С. Тамбиа пишет: «Демократические» политические выборы в недавно получивших независимость странах представляют собой один из основных компонентов саги о коллективном насилии. Более того, поскольку в рассматриваемых нами обществах ставки на выборах и их результаты представляются очень высокими и важными и поскольку выборы позволяют и фактически поощряют преднамеренное выражение и осуществление поляризующей враждебности, постольку они вполне могут затмить все ранее имевшиеся случаи периодических вспышек рутинного насилия» [54, с. 233].
Важно подчеркнуть, что апелляция к этническим ценностям «почвы и крови» в государствах переходного типа вовсе не является извращением принципов демократии. Согласно современным антропологическим исследованиям, это и есть действительная суть западной демократии, скорректированная реальностью этих государств (это иногда называют «парадоксом Уайнера», смысл которого состоит в том, что именно демократические процедуры, а не их искажение, и порождают этническое насилие). Такой и была технология западной демократии, в чистом виде представленная Французской революцией. От нее ушел сам Запад, но под его давлением ее вынуждены применять зависимые от него страны[37].
С. Тамбиа пишет: «Французская революция сделала толпу непреходящей политической силой, поскольку взятие Бастилии стало стереотипным образом политики толпы. С этого момента политические доктрины демократии должны были говорить непосредственно о народе, за или против него, а правительства были вынуждены разрабатывать способы управления воинствующей толпой, символизирующей власть народа, и им, как и интеллигенции, предстояло усвоить эту идею в качестве центральной темы социальных и политических теорий» [54, с. 231].
Из этого следует, что в демократическом государстве, во-первых, постулируется роль народа как центрального субъекта политики и, во-вторых, главной формой, в которой народ представлен на политической арене, становится толпа. Это – очень специфический миф народа, которого не было в традиционных сословных обществах (и тем более не могло быть в советском обществе). Та часть постсоветских обществ, которая еще связана культурной пуповиной с традиционной Россией, не только не владеет технологией толпы, но и чужда ей. Напротив, антисоветская часть общества уже в конце 80-х годов освоила методы политического действия толпы и легко узурпировала статус народа.
С. Тамбиа добавляет, что идеальное описание демократии как разумной системы, в которой рациональный индивид делает свой выбор по принципу «один человек – один голос», есть условность западного общества. В других культурах (конкретно, в Южной Азии) демократия есть способ осуществления политики действия масс.
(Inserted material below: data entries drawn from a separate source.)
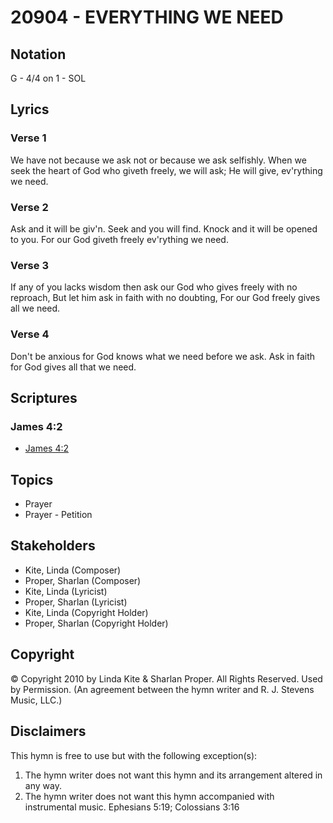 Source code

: # 20904 - EVERYTHING WE NEED

## Notation

G - 4/4 on 1 - SOL

## Lyrics

### Verse 1

We have not because we ask not or because we ask selfishly. When we seek the heart of God who giveth freely, we will ask; He will give, ev'rything we need.

### Verse 2

Ask and it will be giv'n. Seek and you will find. Knock and it will be opened to you. For our God giveth freely ev'rything we need.

### Verse 3

If any of you lacks wisdom then ask our God who gives freely with no reproach, But let him ask in faith with no doubting, For our God freely gives all we need.

### Verse 4

Don't be anxious for God knows what we need before we ask. Ask in faith for God gives all that we need. 


## Scriptures

### James 4:2

- [James 4:2](https://www.biblegateway.com/passage/?search=James%204%3A2)


## Topics

- Prayer
- Prayer - Petition

## Stakeholders

- Kite, Linda (Composer)
- Proper, Sharlan (Composer)
- Kite, Linda (Lyricist)
- Proper, Sharlan (Lyricist)
- Kite, Linda (Copyright Holder)
- Proper, Sharlan (Copyright Holder)

## Copyright

© Copyright 2010 by Linda Kite & Sharlan Proper. All Rights Reserved. Used by Permission.
(An agreement between the hymn writer and R. J. Stevens Music, LLC.)

## Disclaimers

This hymn is free to use but with the following exception(s):
1. The hymn writer does not want this hymn and its arrangement altered in any way.
2. The hymn writer does not want this hymn accompanied with instrumental music.
Ephesians 5:19; Colossians 3:16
Это сводится к следующему: «Ориентация на толпу и мобилизацию масс открывает дверь для подготовки и распространения лозунгов и идеологий, рассчитанных на коллективы людей и на обращение к коллективным правам групп, определяемых на основе «сущностных принципов» («substance codes») крови и земли. Сегодня «этничность» служит самым мощным возбудителем энергии, воплощая в себе и выражая религиозные, языковые, территориальные и классовые самосознания и интересы; этничность является также тем прикрытием, под сенью которого ищутся решения и сводятся личные, семейные, коммерческие и другие местные счеты.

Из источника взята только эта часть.